La música se desvanece y las pinturas sagradas se revelan telón mal colgado de escenografía ambulante. delante de la tela que ondea, una pareja realiza complicados movimientos que recrean antiguos rituales. Un fonógrafo aliado reproduce la sensual melodía de Nikolái Rimski-Kórsakov

Ella está vestida de muselina azul. Al girar, su grácil falda que termina en un borde dorado evoca un anillo de oro que se expande y se contrae rítmicamente y del mismo color que las estrellas de su velo también azul. En la cabeza una diadema con una luna menguante dorada sostenida en la frente. La gran diosa, señora de la magia, la poderosa en hechizos…

Él igual va de azul; ligeros pantalones bombachos que con ciertos movimientos se adhieren a los contornos firmes de sus piernas. Un chaleco de brocato más púrpura que azul unido en el pecho desnudo por muchos cordones dorados que juegan mostrar y ocultar sucesivamente el ombligo y las grandes y moradas aureolas de sus pezones. Dueño del soplo de la vida, gran príncipe de Occidente y Oriente, señor de los misterios que siembran el espanto…

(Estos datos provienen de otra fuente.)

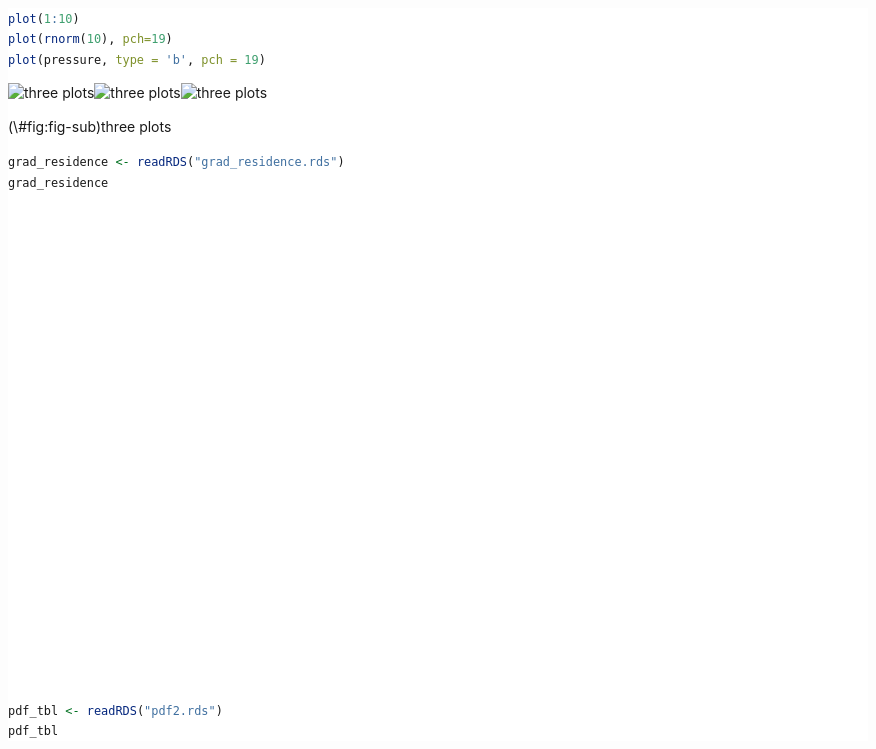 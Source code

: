 
```r
plot(1:10)
plot(rnorm(10), pch=19)
plot(pressure, type = 'b', pch = 19)
```

<div class="figure">
<img src="01-intro_files/figure-html/fig-sub-1.png" alt="three plots" width="33%" /><img src="01-intro_files/figure-html/fig-sub-2.png" alt="three plots" width="33%" /><img src="01-intro_files/figure-html/fig-sub-3.png" alt="three plots" width="33%" />
<p class="caption">(\#fig:fig-sub)three plots</p>
</div>

```r
grad_residence <- readRDS("grad_residence.rds")
grad_residence
```

<div id="htmlwidget-c14a51ac1445caac7dce" style="width:672px;height:480px;" class="plotly html-widget"></div>
<script type="application/json" data-for="htmlwidget-c14a51ac1445caac7dce">{"x":{"visdat":{"a6305a7ff3e":["function () ","plotlyVisDat"]},"cur_data":"a6305a7ff3e","attrs":{"a6305a7ff3e":{"labels":["A","B","C","D","E"],"values":[134,160,108,144,110],"domain":{"x":[0,0.4]},"showlegend":false,"alpha_stroke":1,"sizes":[10,100],"spans":[1,20],"type":"pie"},"a6305a7ff3e.1":{"labels":["F","G","H","I","J"],"values":[137,123,129,149,166],"domain":{"x":[0.6,1]},"showlegend":false,"alpha_stroke":1,"sizes":[10,100],"spans":[1,20],"type":"pie","inherit":true}},"layout":{"margin":{"b":40,"l":60,"t":25,"r":10},"title":"Pie chart - subplot","hovermode":"closest","showlegend":false},"source":"A","config":{"modeBarButtonsToAdd":[{"name":"Collaborate","icon":{"width":1000,"ascent":500,"descent":-50,"path":"M487 375c7-10 9-23 5-36l-79-259c-3-12-11-23-22-31-11-8-22-12-35-12l-263 0c-15 0-29 5-43 15-13 10-23 23-28 37-5 13-5 25-1 37 0 0 0 3 1 7 1 5 1 8 1 11 0 2 0 4-1 6 0 3-1 5-1 6 1 2 2 4 3 6 1 2 2 4 4 6 2 3 4 5 5 7 5 7 9 16 13 26 4 10 7 19 9 26 0 2 0 5 0 9-1 4-1 6 0 8 0 2 2 5 4 8 3 3 5 5 5 7 4 6 8 15 12 26 4 11 7 19 7 26 1 1 0 4 0 9-1 4-1 7 0 8 1 2 3 5 6 8 4 4 6 6 6 7 4 5 8 13 13 24 4 11 7 20 7 28 1 1 0 4 0 7-1 3-1 6-1 7 0 2 1 4 3 6 1 1 3 4 5 6 2 3 3 5 5 6 1 2 3 5 4 9 2 3 3 7 5 10 1 3 2 6 4 10 2 4 4 7 6 9 2 3 4 5 7 7 3 2 7 3 11 3 3 0 8 0 13-1l0-1c7 2 12 2 14 2l218 0c14 0 25-5 32-16 8-10 10-23 6-37l-79-259c-7-22-13-37-20-43-7-7-19-10-37-10l-248 0c-5 0-9-2-11-5-2-3-2-7 0-12 4-13 18-20 41-20l264 0c5 0 10 2 16 5 5 3 8 6 10 11l85 282c2 5 2 10 2 17 7-3 13-7 17-13z m-304 0c-1-3-1-5 0-7 1-1 3-2 6-2l174 0c2 0 4 1 7 2 2 2 4 4 5 7l6 18c0 3 0 5-1 7-1 1-3 2-6 2l-173 0c-3 0-5-1-8-2-2-2-4-4-4-7z m-24-73c-1-3-1-5 0-7 2-2 3-2 6-2l174 0c2 0 5 0 7 2 3 2 4 4 5 7l6 18c1 2 0 5-1 6-1 2-3 3-5 3l-174 0c-3 0-5-1-7-3-3-1-4-4-5-6z"},"click":"function(gd) { \n        // is this being viewed in RStudio?\n        if (location.search == '?viewer_pane=1') {\n          alert('To learn about plotly for collaboration, visit:\\n https://cpsievert.github.io/plotly_book/plot-ly-for-collaboration.html');\n        } else {\n          window.open('https://cpsievert.github.io/plotly_book/plot-ly-for-collaboration.html', '_blank');\n        }\n      }"}],"cloud":false},"data":[{"labels":["A","B","C","D","E"],"values":[134,160,108,144,110],"domain":{"x":[0,0.4]},"showlegend":false,"type":"pie","marker":{"color":"rgba(31,119,180,1)","line":{"color":"rgba(31,119,180,1)"}},"frame":null},{"labels":["F","G","H","I","J"],"values":[137,123,129,149,166],"domain":{"x":[0.6,1]},"showlegend":false,"type":"pie","marker":{"color":"rgba(255,127,14,1)","line":{"color":"rgba(255,127,14,1)"}},"frame":null}],"highlight":{"on":"plotly_click","persistent":false,"dynamic":false,"selectize":false,"opacityDim":0.2,"selected":{"opacity":1},"debounce":0},"base_url":"https://plot.ly"},"evals":["config.modeBarButtonsToAdd.0.click"],"jsHooks":[]}</script>


```r
pdf_tbl <- readRDS("pdf2.rds")
pdf_tbl
```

La melodía concluye y los danzantes se arrodillan frente al sarcófago de madera pintado que descansa sobre una mesa vestida en lo que sería el proscenio y no el salón de lectura de este buque cuyo destino aún no conocemos. Los ceremoniantes se levantan y sin necesidad de mirarse o ponerse de acuerdo, comienzan a recitar al unísono una invocación que también es plegaria y crónica y poema.

Te saludamos cuando avanzas según tu voluntad en la barca nocturna. Las estrellas incansables te alaban, las estrellas imperecederas te veneras. Llegamos para bailar, llegamos para cantar, Hathor, mira nuestras danzas, observa nuestros saltos. Oh tú, la dorada, delicada canción como la del propio Horus. Sentado en el trono de su padre inspirando el terror, derrotando a los malhechores, aplastando a los rebeldes con su corazón. Su hermana lo protege y detiene los disturbios con el poder de sus palabras

Se restaura la intensidad de la luz. Los asistentes no saben si les está permitido aplaudir. Un silencio reflexivo es quizás la mejor reacción. Durante cuarenta minutos han viajado por el tiempo y el espacio a una tierra antigua y misteriosa. Los ojos pintados del sarcófago parecen moverse, las pupilas se expanden resentidas como reprobando toda esta mascarada, y en alguna dimensión extraña y distante, una momia se levanta y lentamente comienza a caminar.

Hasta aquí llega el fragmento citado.